Алкадиззар ехал рядом с Фаиром аль-Хасимом и тоже степенно кивал караульным, минуя их вместе с бани-аль-Хасим. Он был одет в многослойную одежду пустынника и клетчатый головной платок, как и остальные воины племени, а после двадцати лет среди разбойников научился сидеть в седле почти не хуже них. Если кто-то и замечал, что он не истинный сын пустыни, то не подавал виду.
Когда они оставили последний табун позади, принц принялся разглядывать обширный палаточный городок, расстилавшийся перед ним. Женщины постарше разжигали костры и готовили завтрак. По узким тропинкам бегали дети, собирая хворост. Собаки заливисто лаяли, предупреждая своих хозяев о прибытии бани-аль-Хасим.
– Ох, да будь оно все проклято, – пробормотал Фаир, осматривая большое скопление палаток.
Подобно Алкадиззару и остальным воинам, стройный пустынный разбойник закутался в тяжелые черные и темно-синие одеяния, чтобы не мерзнуть в утренней прохладе. Его головной платок свободно висел на плечах, обнажая голову. В холод и в жару к палаточному лагерю следует приближаться с открытым лицом, если не прячешь клинок за пазухой.
Фаир поморщился:
– Мы прибыли последними. Я должен Муктилю, старому вору, дюжину золотых монет.
– Тогда дай ему две дюжины, из жалости, – усмехнулся Алкадиззар. – Когда он нападал на караваны в последний раз? Мы последние, потому что слишком долго рассовывали ламийское золото по карманам.
Фаир запрокинул голову назад и засмеялся, сверкая темными глазами:
– Правда твоя! И быть может, я поручу тебе отдать ему золото – чтобы ты посмотрел на его недовольную морду.
Каждый воин Фаира выставлял напоказ гремящие сумки с золотом и богатыми украшениями, от инкрустированных драгоценностями клинков до золотых серег, которые они нацепили, чтобы пощеголять и продемонстрировать собравшимся племенам, как бани-аль-Хасим разбогатели с последней встречи. За последние двадцать пять лет это племя из бедного превратилось в одно из самых богатых и знаменитых среди пустынных кланов. И хотя древний род аль-Хасим всегда пользовался уважением, удача десятками лет обходила его стороной. Фаир аль-Хасим, единственный сын последнего вождя, считался бесшабашным и задиристым человеком – оба эти качества считались добродетелями среди пустынных кланов, но мешали ему быть хорошим лидером. Если бы он не повстречался с Алкадиззаром, то его ждала бы яркая, но короткая жизнь. Принц давал предводителю разбойников такие советы, на которые не осмелился бы ни один из его соплеменников, а его знание ламийской военной тактики принесло им груду золота. Даже со сравнительно небольшим количеством воинов бани-аль-Хасим смогли провести ряд великолепных налетов, которым завидовали остальные племена.

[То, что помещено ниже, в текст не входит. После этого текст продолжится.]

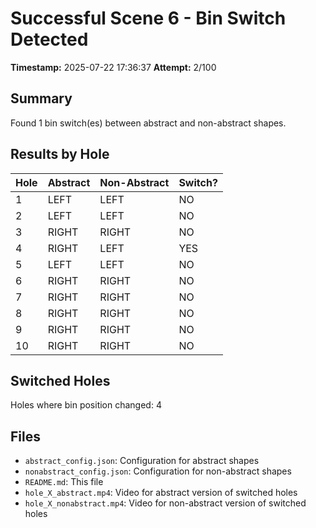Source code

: # Successful Scene 6 - Bin Switch Detected

**Timestamp:** 2025-07-22 17:36:37
**Attempt:** 2/100

## Summary

Found 1 bin switch(es) between abstract and non-abstract shapes.

## Results by Hole

| Hole | Abstract | Non-Abstract | Switch? |
|------|----------|--------------|---------|
| 1 | LEFT | LEFT | NO |
| 2 | LEFT | LEFT | NO |
| 3 | RIGHT | RIGHT | NO |
| 4 | RIGHT | LEFT | YES |
| 5 | LEFT | LEFT | NO |
| 6 | RIGHT | RIGHT | NO |
| 7 | RIGHT | RIGHT | NO |
| 8 | RIGHT | RIGHT | NO |
| 9 | RIGHT | RIGHT | NO |
| 10 | RIGHT | RIGHT | NO |

## Switched Holes
Holes where bin position changed: 4

## Files
- `abstract_config.json`: Configuration for abstract shapes
- `nonabstract_config.json`: Configuration for non-abstract shapes
- `README.md`: This file
- `hole_X_abstract.mp4`: Video for abstract version of switched holes
- `hole_X_nonabstract.mp4`: Video for non-abstract version of switched holes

– Где же мы здесь уместимся? – спросил Алкадиззар, указывая рукой на скопище палаток.
Фаир гордо указал на центр разросшегося поселения:
– Для нас оставили место рядом с палаткой вождя. Мы отдохнем и позавтракаем, пока женщины и дети ставят лагерь, а затем будут скачки и игры в кости до вечернего собрания. – Он подмигнул принцу. – И будем пить. Много пить.
Алкадиззар сморщил нос:
– Надеюсь, не чанури. Уж лучше я попью соленой воды.

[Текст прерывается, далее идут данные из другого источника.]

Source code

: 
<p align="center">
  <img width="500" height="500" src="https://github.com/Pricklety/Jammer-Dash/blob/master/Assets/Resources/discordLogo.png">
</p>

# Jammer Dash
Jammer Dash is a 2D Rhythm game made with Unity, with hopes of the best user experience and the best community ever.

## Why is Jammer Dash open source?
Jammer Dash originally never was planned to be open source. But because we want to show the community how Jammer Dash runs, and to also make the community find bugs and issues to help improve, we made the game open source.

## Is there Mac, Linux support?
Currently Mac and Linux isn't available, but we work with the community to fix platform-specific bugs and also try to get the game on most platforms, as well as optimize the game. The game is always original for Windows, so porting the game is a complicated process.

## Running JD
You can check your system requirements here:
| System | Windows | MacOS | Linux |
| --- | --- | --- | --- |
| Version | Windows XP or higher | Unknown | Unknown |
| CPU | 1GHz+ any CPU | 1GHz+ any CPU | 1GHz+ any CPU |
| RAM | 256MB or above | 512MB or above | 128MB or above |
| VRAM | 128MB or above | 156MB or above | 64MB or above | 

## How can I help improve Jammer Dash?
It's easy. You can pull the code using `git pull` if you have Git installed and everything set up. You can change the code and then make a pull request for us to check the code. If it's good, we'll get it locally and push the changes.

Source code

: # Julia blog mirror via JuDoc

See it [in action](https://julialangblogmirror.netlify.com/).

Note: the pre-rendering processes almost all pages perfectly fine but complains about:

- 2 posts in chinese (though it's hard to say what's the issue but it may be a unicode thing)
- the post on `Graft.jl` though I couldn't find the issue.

Пустынные налетчики любили смесь кумыса и кислого финикового вина. Однажды принц попробовал его, но затем его несколько часов тошнило.
– Эх ты, избалованный горожанин, – насмешливо махнул рукой Фаир. – Ладно, мы уговорим какого-нибудь ребенка поделиться с тобой детским напитком, чтобы ты не умер от жажды. – Вождь повернулся и задумчиво взглянул на Алкадиззара. – Ты уверен, что хочешь это сделать?
Этот вопрос удивил Алкадиззара.
– Я? Я рискую всего лишь своей жизнью. Тебе терять гораздо больше.
– Пфф! – фыркнул Фаир, но не стал отрицать слова принца.
Если Алкадиззар не пройдет грядущие испытания, репутация Фаира среди остальных вождей будет подорвана. А это гораздо хуже смерти.
Длинная процессия наездников медленно заехала в разросшееся поселение. Матери искоса наблюдали за наездниками, а дети таращились и показывали пальцами на их сверкающие трофеи. Фаир уважительно кланялся старикам, встречавшимся но пути, уверенно направляя процессию по узким тропинкам. Место каждого племени в поселении зависело от его статуса – самые влиятельные располагались бл иже к центру лагеря.
С тех пор как Алкадиззар примкнул к банде Фаира, племена собирались много раз, но теперь ему впервые разрешили приехать вместе с остальными. Принц внимательно смотрел по сторонам, изучая каждую деталь большого лагеря. Фаир рассказал ему, что на равнине жили почти сорок племен, которые постоянно кочевали, чтобы возможные враги не могли точно знать их размер и силу. Алкадиззар подсчитывал палатки, бочки с водой и хлеба, разложенные для завтрака. Затем он сопоставил это с количеством лошадей на пастбище, чтобы понять, сколько в поселении женщин и детей, а сколько боеспособных мужчин. Даже по скромным подсчетам, объем населения впечатлял. Здесь жили не сотни, а тысячи людей – если эта сила окажется в верных руках, то с ней придется считаться.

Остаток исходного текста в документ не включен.